Gary Willoughby Gary Willoughby - 6 months ago 10
PHP Question

Testing for UTF8 strings in PHP, is this a reliable method?

I've found a useful function on another answer and I wonder if someone could explain to me what it is doing and if it is reliable. I was using mb_detect_encoding() but it was incorrcted when reading from a ISO8859-1 file on a Linux os.

This function seems to work in all cases I tested.

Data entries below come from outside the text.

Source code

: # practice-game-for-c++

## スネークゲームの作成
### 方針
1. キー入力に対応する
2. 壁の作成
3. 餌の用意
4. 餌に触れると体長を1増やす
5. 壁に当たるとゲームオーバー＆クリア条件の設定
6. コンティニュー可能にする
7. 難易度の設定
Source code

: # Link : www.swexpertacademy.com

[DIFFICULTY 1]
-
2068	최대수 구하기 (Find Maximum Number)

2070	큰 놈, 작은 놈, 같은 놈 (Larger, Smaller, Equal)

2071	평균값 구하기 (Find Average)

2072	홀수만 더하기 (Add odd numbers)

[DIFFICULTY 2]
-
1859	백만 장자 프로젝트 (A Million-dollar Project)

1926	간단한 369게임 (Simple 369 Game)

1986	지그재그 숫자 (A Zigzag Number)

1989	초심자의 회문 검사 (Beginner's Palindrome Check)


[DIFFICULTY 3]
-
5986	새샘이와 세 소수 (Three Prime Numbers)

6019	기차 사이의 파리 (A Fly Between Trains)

Here is the question: Get file encoding

Here is the function:

function isUTF8($string){
    return preg_match('%(?:
    [\xC2-\xDF][\x80-\xBF]        # non-overlong 2-byte
    |\xE0[\xA0-\xBF][\x80-\xBF]               # excluding overlongs
    |[\xE1-\xEC\xEE\xEF][\x80-\xBF]{2}      # straight 3-byte
    |\xED[\x80-\x9F][\x80-\xBF]               # excluding surrogates
    |\xF0[\x90-\xBF][\x80-\xBF]{2}    # planes 1-3
    |[\xF1-\xF3][\x80-\xBF]{3}                  # planes 4-15
    |\xF4[\x80-\x8F][\x80-\xBF]{2}    # plane 16
    )+%xs', $string);
}


Is this a reliable way of detecting UTF8 strings?
What exactly is it doing?
Can it be made more robust?

Answer

If you do not know the encoding of a string, it is impossible to guess the encoding with any degree of accuracy. That's why mb_detect_encoding simply does not work. If however you know what encoding a string should be in, you can check if it is a valid string in that encoding using mb_check_encoding. It more or less does what your regex does, probably a little more comprehensively. It can answer the question "Is this sequence of bytes valid in UTF-8?" with a clear yes or no. That doesn't necessarily mean the string actually is encoded in that encoding, just that it may be. For example, it'll be impossible to distinguish any single-byte encoding using all 8 bits from any other single-byte encoding using 8 bits. But UTF-8 should be rather distinguishable, though you can produce, for instance, Latin-1 encoded strings that also happen to be valid UTF-8 byte sequences.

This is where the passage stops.